What the task asks >>
Show every line from the data below that includes "JSON".

Data supplied >>

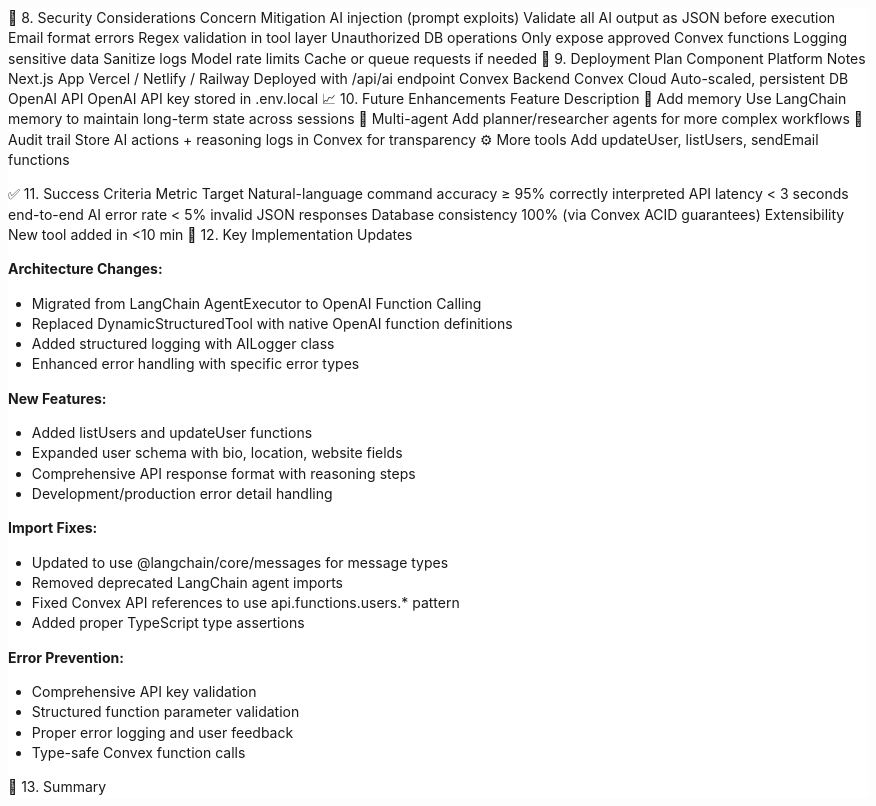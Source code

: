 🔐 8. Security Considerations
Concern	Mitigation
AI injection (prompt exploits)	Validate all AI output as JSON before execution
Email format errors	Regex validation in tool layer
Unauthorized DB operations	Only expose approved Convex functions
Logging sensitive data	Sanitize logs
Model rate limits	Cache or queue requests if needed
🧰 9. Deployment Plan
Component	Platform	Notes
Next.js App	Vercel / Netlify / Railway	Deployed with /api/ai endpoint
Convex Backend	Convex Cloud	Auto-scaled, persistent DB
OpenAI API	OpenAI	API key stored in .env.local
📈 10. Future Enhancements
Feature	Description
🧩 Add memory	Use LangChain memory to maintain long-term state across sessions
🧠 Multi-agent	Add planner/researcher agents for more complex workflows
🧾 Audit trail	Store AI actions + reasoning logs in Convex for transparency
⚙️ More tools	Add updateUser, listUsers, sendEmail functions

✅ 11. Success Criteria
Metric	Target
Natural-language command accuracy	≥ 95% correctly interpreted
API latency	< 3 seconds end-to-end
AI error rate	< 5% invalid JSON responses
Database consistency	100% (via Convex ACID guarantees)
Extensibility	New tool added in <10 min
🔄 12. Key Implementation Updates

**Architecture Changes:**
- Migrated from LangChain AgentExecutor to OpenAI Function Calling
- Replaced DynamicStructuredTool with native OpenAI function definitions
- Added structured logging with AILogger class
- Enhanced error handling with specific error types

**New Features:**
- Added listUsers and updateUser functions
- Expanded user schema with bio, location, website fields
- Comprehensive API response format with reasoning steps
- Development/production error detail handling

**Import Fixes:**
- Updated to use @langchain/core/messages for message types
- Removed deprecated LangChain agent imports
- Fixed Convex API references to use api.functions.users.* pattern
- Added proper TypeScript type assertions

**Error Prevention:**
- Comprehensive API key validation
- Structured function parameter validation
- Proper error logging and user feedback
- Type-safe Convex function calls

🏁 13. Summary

==

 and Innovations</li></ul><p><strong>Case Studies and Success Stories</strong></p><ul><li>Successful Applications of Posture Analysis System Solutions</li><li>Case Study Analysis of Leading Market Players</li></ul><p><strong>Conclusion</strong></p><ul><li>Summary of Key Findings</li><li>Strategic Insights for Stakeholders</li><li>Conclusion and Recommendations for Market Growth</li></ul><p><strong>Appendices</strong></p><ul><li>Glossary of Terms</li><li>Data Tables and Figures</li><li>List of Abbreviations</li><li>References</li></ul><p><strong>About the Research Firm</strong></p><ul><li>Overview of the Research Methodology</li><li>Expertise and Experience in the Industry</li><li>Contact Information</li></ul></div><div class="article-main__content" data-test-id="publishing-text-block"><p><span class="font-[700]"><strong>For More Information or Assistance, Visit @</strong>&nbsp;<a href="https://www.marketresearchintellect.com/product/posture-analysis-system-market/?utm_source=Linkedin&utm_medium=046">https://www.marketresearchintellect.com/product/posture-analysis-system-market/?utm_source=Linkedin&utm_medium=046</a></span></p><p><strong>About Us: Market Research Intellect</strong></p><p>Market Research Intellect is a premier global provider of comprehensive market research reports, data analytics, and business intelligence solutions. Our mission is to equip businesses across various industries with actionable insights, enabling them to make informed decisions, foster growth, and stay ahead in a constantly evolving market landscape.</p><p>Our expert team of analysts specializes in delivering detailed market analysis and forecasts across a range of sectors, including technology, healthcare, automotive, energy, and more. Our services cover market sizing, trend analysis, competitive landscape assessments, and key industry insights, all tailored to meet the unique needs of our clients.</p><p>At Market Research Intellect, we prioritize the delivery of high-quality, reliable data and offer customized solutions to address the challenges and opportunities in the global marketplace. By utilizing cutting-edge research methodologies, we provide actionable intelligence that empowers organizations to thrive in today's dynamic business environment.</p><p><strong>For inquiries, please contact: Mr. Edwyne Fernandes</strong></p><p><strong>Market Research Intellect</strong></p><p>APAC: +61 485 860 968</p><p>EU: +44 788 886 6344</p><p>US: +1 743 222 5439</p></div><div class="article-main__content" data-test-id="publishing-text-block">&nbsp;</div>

Expected output >>
AI injection (prompt exploits)	Validate all AI output as JSON before execution
AI error rate	< 5% invalid JSON responses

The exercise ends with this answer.